Live Performances
"40" debuted live on February 26, 1983, in Dundee as the final song of the show, and closed every single concert on 1983's War Tour. It became very popular as a concert closer, and between its debut and January 10, 1990, there were roughly only twenty tour concerts that did not feature "40" as the closing song. During live performances, Adam Clayton and The Edge would swap instruments so that Adam played guitar and Edge played bass, and the band members would progressively leave stage, with Bono the first to depart, then Clayton, then Edge, and finally, Larry Mullen, Jr. The crowd would often continue to chant the refrain of "How long...to sing this song?" even after the band had left the stage. Live performances of the song are included on the live album Under a Blood Red Sky and the concert film Live at Red Rocks: Under a Blood Red Sky.

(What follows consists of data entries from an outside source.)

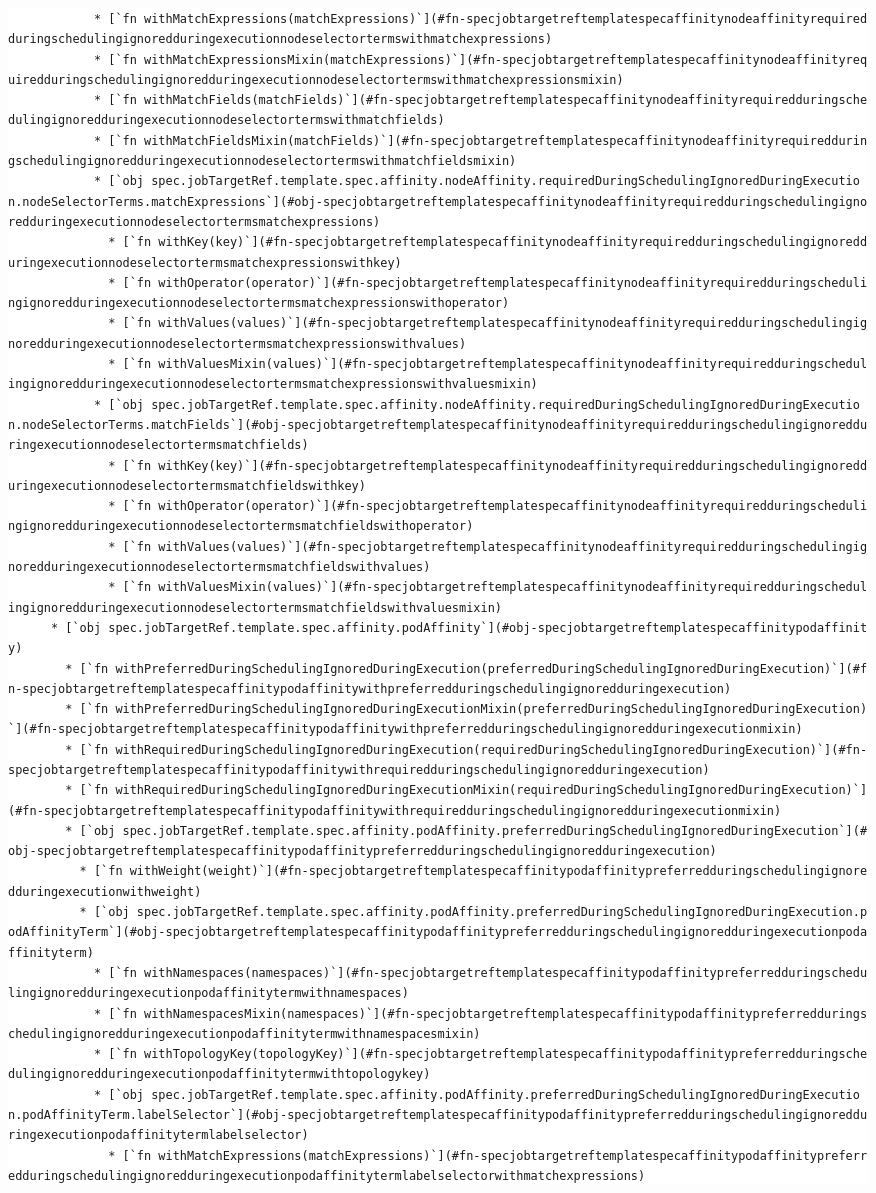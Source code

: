                 * [`fn withMatchExpressions(matchExpressions)`](#fn-specjobtargetreftemplatespecaffinitynodeaffinityrequiredduringschedulingignoredduringexecutionnodeselectortermswithmatchexpressions)
                * [`fn withMatchExpressionsMixin(matchExpressions)`](#fn-specjobtargetreftemplatespecaffinitynodeaffinityrequiredduringschedulingignoredduringexecutionnodeselectortermswithmatchexpressionsmixin)
                * [`fn withMatchFields(matchFields)`](#fn-specjobtargetreftemplatespecaffinitynodeaffinityrequiredduringschedulingignoredduringexecutionnodeselectortermswithmatchfields)
                * [`fn withMatchFieldsMixin(matchFields)`](#fn-specjobtargetreftemplatespecaffinitynodeaffinityrequiredduringschedulingignoredduringexecutionnodeselectortermswithmatchfieldsmixin)
                * [`obj spec.jobTargetRef.template.spec.affinity.nodeAffinity.requiredDuringSchedulingIgnoredDuringExecution.nodeSelectorTerms.matchExpressions`](#obj-specjobtargetreftemplatespecaffinitynodeaffinityrequiredduringschedulingignoredduringexecutionnodeselectortermsmatchexpressions)
                  * [`fn withKey(key)`](#fn-specjobtargetreftemplatespecaffinitynodeaffinityrequiredduringschedulingignoredduringexecutionnodeselectortermsmatchexpressionswithkey)
                  * [`fn withOperator(operator)`](#fn-specjobtargetreftemplatespecaffinitynodeaffinityrequiredduringschedulingignoredduringexecutionnodeselectortermsmatchexpressionswithoperator)
                  * [`fn withValues(values)`](#fn-specjobtargetreftemplatespecaffinitynodeaffinityrequiredduringschedulingignoredduringexecutionnodeselectortermsmatchexpressionswithvalues)
                  * [`fn withValuesMixin(values)`](#fn-specjobtargetreftemplatespecaffinitynodeaffinityrequiredduringschedulingignoredduringexecutionnodeselectortermsmatchexpressionswithvaluesmixin)
                * [`obj spec.jobTargetRef.template.spec.affinity.nodeAffinity.requiredDuringSchedulingIgnoredDuringExecution.nodeSelectorTerms.matchFields`](#obj-specjobtargetreftemplatespecaffinitynodeaffinityrequiredduringschedulingignoredduringexecutionnodeselectortermsmatchfields)
                  * [`fn withKey(key)`](#fn-specjobtargetreftemplatespecaffinitynodeaffinityrequiredduringschedulingignoredduringexecutionnodeselectortermsmatchfieldswithkey)
                  * [`fn withOperator(operator)`](#fn-specjobtargetreftemplatespecaffinitynodeaffinityrequiredduringschedulingignoredduringexecutionnodeselectortermsmatchfieldswithoperator)
                  * [`fn withValues(values)`](#fn-specjobtargetreftemplatespecaffinitynodeaffinityrequiredduringschedulingignoredduringexecutionnodeselectortermsmatchfieldswithvalues)
                  * [`fn withValuesMixin(values)`](#fn-specjobtargetreftemplatespecaffinitynodeaffinityrequiredduringschedulingignoredduringexecutionnodeselectortermsmatchfieldswithvaluesmixin)
          * [`obj spec.jobTargetRef.template.spec.affinity.podAffinity`](#obj-specjobtargetreftemplatespecaffinitypodaffinity)
            * [`fn withPreferredDuringSchedulingIgnoredDuringExecution(preferredDuringSchedulingIgnoredDuringExecution)`](#fn-specjobtargetreftemplatespecaffinitypodaffinitywithpreferredduringschedulingignoredduringexecution)
            * [`fn withPreferredDuringSchedulingIgnoredDuringExecutionMixin(preferredDuringSchedulingIgnoredDuringExecution)`](#fn-specjobtargetreftemplatespecaffinitypodaffinitywithpreferredduringschedulingignoredduringexecutionmixin)
            * [`fn withRequiredDuringSchedulingIgnoredDuringExecution(requiredDuringSchedulingIgnoredDuringExecution)`](#fn-specjobtargetreftemplatespecaffinitypodaffinitywithrequiredduringschedulingignoredduringexecution)
            * [`fn withRequiredDuringSchedulingIgnoredDuringExecutionMixin(requiredDuringSchedulingIgnoredDuringExecution)`](#fn-specjobtargetreftemplatespecaffinitypodaffinitywithrequiredduringschedulingignoredduringexecutionmixin)
            * [`obj spec.jobTargetRef.template.spec.affinity.podAffinity.preferredDuringSchedulingIgnoredDuringExecution`](#obj-specjobtargetreftemplatespecaffinitypodaffinitypreferredduringschedulingignoredduringexecution)
              * [`fn withWeight(weight)`](#fn-specjobtargetreftemplatespecaffinitypodaffinitypreferredduringschedulingignoredduringexecutionwithweight)
              * [`obj spec.jobTargetRef.template.spec.affinity.podAffinity.preferredDuringSchedulingIgnoredDuringExecution.podAffinityTerm`](#obj-specjobtargetreftemplatespecaffinitypodaffinitypreferredduringschedulingignoredduringexecutionpodaffinityterm)
                * [`fn withNamespaces(namespaces)`](#fn-specjobtargetreftemplatespecaffinitypodaffinitypreferredduringschedulingignoredduringexecutionpodaffinitytermwithnamespaces)
                * [`fn withNamespacesMixin(namespaces)`](#fn-specjobtargetreftemplatespecaffinitypodaffinitypreferredduringschedulingignoredduringexecutionpodaffinitytermwithnamespacesmixin)
                * [`fn withTopologyKey(topologyKey)`](#fn-specjobtargetreftemplatespecaffinitypodaffinitypreferredduringschedulingignoredduringexecutionpodaffinitytermwithtopologykey)
                * [`obj spec.jobTargetRef.template.spec.affinity.podAffinity.preferredDuringSchedulingIgnoredDuringExecution.podAffinityTerm.labelSelector`](#obj-specjobtargetreftemplatespecaffinitypodaffinitypreferredduringschedulingignoredduringexecutionpodaffinitytermlabelselector)
                  * [`fn withMatchExpressions(matchExpressions)`](#fn-specjobtargetreftemplatespecaffinitypodaffinitypreferredduringschedulingignoredduringexecutionpodaffinitytermlabelselectorwithmatchexpressions)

Between January 1990 and March 2005, full performances of "40" were extremely rare, though on 2001's Elevation Tour, it was regularly snippeted at the end of "Bad" before the song segued into "Where the Streets Have No Name". "40" made a return to the regular setlist in March 2005 on the Vertigo Tour and has closed many of the tour's shows: it closed most on the first leg, three on the second, rotated with other songs (mainly "Bad") for closing duties on the third leg, made only a few appearances on the fourth leg, and was snippeted a few times rather than being played in full on the fifth leg. After not being played for the U2 360° Tour, it was revived on the last night of that tour in Moncton, New Brunswick as the tour's final song, marking the first time that U2 had ever performed a song for the first time on a tour during that tour's last night. It is U2's fifteenth most performed live song, or twelfth most performed if snippets are included in its total.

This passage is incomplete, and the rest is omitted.